🤖 AI Summary
This work addresses the challenge of efficiently detecting extremely subtle semantic shifts—occurring at proportions below 1%—in large-scale image datasets. To this end, the authors propose LatentDiff, a novel framework that operates in the latent space of pretrained vision encoders by integrating sparse autoencoders with density ratio estimation to achieve highly sensitive and interpretable semantic discrepancy detection. LatentDiff is the first to incorporate sparse autoencoders into latent-space divergence analysis and introduces Noisy-Diff, a new benchmark designed to better reflect real-world conditions. Experimental results demonstrate that LatentDiff significantly outperforms existing image-caption-based methods under ultra-low shift ratios while substantially reducing computational overhead.
📝 Abstract
We present LatentDiff, a scalable framework for semantic dataset comparison that operates directly in the latent space of pretrained vision encoders.

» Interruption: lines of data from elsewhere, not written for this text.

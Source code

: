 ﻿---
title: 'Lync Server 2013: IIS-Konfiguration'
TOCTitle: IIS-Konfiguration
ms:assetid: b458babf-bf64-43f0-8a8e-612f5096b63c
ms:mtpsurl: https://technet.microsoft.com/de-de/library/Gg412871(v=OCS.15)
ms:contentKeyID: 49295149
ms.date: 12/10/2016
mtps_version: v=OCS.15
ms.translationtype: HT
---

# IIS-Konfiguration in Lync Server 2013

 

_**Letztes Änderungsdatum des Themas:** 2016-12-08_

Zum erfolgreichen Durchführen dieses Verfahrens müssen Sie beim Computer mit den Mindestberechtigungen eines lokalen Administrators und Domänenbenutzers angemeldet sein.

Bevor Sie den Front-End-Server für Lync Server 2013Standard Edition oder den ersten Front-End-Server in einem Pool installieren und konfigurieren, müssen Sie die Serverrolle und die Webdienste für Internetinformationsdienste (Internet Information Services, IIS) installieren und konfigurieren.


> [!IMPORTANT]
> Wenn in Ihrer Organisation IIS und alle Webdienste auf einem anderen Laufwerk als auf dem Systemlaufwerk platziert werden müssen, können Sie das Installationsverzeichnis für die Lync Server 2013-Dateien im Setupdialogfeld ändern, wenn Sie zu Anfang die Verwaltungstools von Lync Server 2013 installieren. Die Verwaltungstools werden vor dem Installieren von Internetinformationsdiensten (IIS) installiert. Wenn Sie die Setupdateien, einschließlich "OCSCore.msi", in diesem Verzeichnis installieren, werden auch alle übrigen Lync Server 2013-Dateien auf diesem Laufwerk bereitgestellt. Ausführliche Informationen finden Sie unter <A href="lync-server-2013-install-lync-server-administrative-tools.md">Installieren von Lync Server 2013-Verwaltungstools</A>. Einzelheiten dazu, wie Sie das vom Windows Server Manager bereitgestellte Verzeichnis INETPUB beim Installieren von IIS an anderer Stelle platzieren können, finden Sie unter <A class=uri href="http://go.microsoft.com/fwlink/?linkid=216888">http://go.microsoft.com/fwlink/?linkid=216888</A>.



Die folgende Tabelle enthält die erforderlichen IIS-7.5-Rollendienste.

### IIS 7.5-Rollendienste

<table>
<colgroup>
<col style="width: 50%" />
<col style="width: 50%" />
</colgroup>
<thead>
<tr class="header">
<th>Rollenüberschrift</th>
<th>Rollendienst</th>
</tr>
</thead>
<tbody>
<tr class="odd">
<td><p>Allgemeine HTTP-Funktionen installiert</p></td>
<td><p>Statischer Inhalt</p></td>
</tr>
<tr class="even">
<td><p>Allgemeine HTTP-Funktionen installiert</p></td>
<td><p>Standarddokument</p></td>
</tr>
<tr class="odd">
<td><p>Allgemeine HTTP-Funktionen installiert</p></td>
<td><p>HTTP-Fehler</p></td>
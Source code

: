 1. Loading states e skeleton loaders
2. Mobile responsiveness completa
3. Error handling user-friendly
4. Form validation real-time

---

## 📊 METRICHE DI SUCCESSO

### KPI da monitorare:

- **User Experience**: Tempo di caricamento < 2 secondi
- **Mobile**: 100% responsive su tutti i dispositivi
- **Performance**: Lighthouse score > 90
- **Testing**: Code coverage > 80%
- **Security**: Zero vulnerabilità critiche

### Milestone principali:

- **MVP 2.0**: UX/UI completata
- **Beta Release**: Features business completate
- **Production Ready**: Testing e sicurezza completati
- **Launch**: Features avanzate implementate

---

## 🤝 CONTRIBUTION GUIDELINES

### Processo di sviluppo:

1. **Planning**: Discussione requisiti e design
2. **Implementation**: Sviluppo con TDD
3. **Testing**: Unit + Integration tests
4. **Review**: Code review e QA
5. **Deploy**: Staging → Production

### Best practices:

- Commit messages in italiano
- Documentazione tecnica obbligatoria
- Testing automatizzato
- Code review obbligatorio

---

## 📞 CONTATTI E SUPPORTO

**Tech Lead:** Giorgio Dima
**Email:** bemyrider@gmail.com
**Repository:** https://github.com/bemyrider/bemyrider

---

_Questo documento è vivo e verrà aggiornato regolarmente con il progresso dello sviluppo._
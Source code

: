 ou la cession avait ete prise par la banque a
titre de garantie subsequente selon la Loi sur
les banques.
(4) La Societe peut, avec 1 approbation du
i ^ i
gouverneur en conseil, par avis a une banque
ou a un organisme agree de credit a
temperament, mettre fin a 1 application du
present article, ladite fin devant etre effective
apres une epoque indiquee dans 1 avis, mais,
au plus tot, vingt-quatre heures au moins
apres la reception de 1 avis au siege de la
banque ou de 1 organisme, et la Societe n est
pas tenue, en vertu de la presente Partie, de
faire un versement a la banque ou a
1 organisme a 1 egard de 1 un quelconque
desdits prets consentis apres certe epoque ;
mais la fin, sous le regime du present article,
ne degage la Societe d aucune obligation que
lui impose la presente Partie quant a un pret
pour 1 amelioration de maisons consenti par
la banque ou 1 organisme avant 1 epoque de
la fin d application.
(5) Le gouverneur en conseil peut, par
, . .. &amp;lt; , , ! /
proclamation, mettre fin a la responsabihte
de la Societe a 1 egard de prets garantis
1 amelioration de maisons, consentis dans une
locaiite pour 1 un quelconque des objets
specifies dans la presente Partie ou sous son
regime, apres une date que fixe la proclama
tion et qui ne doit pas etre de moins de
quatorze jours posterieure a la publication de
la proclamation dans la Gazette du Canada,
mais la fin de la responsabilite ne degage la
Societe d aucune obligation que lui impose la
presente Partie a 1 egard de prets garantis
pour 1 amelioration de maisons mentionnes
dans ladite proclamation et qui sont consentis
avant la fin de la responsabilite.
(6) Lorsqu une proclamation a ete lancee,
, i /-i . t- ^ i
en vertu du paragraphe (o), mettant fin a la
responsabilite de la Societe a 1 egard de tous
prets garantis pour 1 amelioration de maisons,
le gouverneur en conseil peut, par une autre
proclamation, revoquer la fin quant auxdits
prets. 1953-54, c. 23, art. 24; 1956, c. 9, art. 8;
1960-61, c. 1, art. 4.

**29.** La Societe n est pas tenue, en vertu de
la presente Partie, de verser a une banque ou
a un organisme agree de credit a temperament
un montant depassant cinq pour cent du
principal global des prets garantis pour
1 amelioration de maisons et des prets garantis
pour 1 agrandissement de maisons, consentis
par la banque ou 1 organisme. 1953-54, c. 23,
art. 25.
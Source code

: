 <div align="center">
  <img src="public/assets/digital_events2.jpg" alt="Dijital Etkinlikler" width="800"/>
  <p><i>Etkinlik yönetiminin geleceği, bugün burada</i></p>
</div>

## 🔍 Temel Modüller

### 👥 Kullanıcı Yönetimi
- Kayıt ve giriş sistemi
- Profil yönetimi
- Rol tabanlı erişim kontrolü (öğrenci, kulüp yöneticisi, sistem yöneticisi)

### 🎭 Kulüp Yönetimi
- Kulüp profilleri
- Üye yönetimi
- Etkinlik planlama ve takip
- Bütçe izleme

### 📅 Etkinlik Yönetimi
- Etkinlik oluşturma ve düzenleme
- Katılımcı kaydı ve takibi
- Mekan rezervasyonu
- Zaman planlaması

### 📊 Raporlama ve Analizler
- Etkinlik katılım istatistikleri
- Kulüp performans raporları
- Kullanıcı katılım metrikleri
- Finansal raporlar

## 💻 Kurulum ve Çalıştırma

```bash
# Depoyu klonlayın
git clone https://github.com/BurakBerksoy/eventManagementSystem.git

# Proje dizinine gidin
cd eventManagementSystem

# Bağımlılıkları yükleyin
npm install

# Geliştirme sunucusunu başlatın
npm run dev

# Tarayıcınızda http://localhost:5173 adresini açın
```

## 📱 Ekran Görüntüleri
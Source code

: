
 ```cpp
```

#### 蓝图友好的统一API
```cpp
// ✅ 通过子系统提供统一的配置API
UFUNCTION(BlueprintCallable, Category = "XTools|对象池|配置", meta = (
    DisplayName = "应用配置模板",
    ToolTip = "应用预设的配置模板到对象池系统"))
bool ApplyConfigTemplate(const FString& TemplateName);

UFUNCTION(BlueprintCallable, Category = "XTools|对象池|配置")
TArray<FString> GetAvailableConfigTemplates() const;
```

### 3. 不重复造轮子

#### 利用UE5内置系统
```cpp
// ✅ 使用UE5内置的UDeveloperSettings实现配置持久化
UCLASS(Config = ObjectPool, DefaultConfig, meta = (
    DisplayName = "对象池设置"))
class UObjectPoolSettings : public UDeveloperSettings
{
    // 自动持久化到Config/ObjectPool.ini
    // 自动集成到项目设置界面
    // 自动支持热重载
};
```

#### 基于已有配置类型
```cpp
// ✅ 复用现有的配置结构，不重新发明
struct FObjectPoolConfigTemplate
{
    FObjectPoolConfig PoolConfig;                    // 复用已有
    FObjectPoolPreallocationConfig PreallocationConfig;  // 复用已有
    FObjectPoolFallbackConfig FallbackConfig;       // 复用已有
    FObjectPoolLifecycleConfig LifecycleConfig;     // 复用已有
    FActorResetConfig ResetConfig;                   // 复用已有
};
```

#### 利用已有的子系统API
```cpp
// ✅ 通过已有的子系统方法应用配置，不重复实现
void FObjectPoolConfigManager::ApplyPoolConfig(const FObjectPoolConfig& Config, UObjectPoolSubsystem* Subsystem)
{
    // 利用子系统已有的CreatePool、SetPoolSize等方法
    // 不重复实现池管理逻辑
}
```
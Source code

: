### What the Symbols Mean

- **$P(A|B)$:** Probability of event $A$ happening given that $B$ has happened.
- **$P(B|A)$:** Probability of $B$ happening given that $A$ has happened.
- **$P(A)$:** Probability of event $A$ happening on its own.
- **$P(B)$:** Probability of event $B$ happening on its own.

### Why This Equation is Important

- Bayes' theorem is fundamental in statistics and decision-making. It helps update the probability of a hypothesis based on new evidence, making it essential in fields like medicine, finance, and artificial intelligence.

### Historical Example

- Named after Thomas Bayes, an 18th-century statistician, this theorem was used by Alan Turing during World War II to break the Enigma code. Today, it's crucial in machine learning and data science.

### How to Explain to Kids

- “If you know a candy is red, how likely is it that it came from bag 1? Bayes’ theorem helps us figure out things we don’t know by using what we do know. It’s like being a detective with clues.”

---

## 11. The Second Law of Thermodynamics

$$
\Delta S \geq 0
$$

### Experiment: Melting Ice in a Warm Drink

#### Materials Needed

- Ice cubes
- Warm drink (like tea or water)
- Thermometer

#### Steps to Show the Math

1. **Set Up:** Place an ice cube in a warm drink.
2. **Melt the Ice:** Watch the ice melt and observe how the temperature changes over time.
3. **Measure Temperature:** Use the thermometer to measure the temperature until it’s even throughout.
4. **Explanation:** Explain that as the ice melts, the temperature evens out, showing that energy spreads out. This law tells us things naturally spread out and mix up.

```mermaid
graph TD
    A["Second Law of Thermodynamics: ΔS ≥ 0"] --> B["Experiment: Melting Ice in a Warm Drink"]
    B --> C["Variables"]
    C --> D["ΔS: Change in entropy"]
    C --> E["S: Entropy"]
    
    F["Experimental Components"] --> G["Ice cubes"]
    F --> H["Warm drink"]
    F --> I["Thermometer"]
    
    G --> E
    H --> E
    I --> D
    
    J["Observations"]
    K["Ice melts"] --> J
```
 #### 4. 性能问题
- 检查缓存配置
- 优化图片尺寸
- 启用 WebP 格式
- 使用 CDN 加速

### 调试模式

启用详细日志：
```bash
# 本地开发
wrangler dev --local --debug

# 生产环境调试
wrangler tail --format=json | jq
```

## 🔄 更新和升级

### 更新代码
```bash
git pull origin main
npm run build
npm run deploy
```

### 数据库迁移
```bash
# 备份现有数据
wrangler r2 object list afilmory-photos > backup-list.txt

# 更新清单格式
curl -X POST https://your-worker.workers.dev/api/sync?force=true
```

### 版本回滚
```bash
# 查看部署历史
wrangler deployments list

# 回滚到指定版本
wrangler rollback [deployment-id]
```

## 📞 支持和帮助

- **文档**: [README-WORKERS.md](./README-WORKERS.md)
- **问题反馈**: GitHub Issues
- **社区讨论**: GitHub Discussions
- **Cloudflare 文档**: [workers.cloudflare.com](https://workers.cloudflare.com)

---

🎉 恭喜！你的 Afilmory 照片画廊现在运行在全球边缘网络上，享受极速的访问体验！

By combining sparse autoencoder-based divergence testing with density ratio estimation, LatentDiff identifies interpretable semantic differences between datasets at a fraction of the computational cost of caption-based alternatives. We also introduce Noisy-Diff, a benchmark capturing realistic sparse distribution shifts that cause existing methods to struggle. Experiments demonstrate that LatentDiff achieves superior accuracy while remaining robust to settings where an extremely small fraction of images (from 5% to <1% ) differ semantically.